◆ Extracted records
====
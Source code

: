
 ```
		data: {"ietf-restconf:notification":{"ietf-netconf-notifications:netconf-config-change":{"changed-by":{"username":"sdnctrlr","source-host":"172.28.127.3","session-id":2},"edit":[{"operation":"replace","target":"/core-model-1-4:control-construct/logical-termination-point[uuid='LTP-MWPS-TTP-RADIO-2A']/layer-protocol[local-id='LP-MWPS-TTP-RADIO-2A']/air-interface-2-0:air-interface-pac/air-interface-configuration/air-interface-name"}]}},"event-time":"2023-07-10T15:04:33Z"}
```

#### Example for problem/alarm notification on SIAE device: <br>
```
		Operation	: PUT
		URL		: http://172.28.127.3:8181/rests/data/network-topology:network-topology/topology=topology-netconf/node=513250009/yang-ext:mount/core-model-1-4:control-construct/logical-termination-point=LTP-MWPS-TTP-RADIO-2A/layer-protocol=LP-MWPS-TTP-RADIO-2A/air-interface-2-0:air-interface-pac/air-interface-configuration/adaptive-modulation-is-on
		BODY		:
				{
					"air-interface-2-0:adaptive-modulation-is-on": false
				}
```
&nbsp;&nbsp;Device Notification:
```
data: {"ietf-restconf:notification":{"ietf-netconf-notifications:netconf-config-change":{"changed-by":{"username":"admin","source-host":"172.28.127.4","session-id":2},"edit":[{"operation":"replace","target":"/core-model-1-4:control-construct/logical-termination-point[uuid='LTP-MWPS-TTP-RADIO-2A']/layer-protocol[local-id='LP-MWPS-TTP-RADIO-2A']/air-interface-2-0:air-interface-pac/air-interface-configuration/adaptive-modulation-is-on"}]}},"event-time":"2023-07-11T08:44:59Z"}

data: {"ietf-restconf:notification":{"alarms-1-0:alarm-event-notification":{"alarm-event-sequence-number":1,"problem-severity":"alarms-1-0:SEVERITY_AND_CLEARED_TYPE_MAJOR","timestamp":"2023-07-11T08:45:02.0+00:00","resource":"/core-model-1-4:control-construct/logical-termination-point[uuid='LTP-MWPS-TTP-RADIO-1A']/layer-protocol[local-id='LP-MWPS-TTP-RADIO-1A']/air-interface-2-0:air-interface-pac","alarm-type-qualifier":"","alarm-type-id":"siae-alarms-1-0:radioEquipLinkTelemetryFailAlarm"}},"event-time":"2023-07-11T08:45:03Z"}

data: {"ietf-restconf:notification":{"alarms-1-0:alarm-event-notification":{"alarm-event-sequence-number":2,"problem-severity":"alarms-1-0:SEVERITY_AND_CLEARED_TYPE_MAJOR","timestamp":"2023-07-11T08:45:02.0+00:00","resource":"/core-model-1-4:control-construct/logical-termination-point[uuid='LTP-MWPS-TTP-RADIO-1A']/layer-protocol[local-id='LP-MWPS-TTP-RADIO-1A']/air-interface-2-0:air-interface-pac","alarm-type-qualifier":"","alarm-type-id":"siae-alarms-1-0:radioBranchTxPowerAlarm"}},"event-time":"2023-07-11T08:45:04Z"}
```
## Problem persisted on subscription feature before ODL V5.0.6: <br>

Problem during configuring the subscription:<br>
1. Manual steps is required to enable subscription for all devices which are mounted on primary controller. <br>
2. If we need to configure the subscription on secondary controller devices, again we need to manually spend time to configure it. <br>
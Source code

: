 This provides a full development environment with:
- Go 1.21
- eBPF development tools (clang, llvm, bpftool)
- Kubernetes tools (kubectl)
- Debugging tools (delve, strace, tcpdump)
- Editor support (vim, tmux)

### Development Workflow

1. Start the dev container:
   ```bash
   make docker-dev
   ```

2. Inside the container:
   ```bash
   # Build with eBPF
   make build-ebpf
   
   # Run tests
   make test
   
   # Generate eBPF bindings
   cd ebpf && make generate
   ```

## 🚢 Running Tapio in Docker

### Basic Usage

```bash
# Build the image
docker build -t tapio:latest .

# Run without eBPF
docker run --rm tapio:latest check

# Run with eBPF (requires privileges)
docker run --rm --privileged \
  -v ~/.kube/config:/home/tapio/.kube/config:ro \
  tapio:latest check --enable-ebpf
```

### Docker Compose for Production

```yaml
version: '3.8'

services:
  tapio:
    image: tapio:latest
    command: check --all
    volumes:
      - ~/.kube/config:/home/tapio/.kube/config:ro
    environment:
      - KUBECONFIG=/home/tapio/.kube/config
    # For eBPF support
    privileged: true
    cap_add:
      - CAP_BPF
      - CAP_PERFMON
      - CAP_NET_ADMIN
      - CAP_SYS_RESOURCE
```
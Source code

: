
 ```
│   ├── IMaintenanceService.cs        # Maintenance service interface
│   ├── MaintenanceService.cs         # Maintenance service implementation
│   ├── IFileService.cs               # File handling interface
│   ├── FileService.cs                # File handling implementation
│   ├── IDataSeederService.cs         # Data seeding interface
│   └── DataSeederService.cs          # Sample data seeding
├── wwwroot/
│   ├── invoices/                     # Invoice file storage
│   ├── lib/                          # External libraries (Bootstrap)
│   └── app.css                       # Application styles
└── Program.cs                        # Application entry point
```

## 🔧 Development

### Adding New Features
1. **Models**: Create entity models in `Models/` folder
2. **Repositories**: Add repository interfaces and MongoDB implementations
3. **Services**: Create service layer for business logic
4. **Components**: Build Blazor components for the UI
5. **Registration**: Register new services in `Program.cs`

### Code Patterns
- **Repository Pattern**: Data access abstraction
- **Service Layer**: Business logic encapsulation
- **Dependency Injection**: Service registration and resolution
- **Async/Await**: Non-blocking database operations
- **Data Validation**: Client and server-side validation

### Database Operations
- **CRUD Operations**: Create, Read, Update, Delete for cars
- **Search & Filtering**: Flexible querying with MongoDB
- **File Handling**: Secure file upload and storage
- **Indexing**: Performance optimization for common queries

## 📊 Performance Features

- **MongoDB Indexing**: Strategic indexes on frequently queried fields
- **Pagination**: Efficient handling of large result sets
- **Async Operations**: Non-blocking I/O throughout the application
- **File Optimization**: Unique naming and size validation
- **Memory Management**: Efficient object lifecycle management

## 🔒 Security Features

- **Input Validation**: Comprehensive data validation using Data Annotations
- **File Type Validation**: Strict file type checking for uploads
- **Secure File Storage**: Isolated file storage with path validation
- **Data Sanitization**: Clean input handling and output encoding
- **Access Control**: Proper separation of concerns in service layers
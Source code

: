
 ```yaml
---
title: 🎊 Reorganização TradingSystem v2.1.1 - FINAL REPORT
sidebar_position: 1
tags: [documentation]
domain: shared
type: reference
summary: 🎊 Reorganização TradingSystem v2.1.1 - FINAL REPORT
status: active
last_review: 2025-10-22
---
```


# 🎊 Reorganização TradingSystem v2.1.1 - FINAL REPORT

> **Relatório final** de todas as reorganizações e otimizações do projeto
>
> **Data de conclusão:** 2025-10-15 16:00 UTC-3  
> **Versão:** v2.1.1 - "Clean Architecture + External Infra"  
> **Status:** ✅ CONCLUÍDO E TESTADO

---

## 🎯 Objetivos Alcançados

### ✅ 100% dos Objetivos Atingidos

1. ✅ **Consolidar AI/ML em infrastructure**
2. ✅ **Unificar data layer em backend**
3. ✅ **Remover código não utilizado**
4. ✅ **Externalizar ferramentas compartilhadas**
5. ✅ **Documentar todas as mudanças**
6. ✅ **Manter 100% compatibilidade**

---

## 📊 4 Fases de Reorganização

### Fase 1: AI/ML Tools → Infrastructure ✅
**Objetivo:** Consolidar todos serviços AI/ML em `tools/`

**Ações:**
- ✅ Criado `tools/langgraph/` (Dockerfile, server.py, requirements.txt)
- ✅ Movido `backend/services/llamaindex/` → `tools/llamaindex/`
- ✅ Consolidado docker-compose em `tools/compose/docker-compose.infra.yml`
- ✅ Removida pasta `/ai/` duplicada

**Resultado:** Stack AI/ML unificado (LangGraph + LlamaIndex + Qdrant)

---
====
◆ WHAT THE EXERCISE ASKS
Your answer must be the line containing "2. ✅ **Unificar data layer em backend**" and every line after it through the end of the records above, reproduced exactly and alone.

◆ RESPONSE TO THE EXERCISE
2. ✅ **Unificar data layer em backend**
3. ✅ **Remover código não utilizado**
4. ✅ **Externalizar ferramentas compartilhadas**
5. ✅ **Documentar todas as mudanças**
6. ✅ **Manter 100% compatibilidade**

---

## 📊 4 Fases de Reorganização

### Fase 1: AI/ML Tools → Infrastructure ✅
**Objetivo:** Consolidar todos serviços AI/ML em `tools/`

**Ações:**
- ✅ Criado `tools/langgraph/` (Dockerfile, server.py, requirements.txt)
- ✅ Movido `backend/services/llamaindex/` → `tools/llamaindex/`
- ✅ Consolidado docker-compose em `tools/compose/docker-compose.infra.yml`
- ✅ Removida pasta `/ai/` duplicada

**Resultado:** Stack AI/ML unificado (LangGraph + LlamaIndex + Qdrant)

---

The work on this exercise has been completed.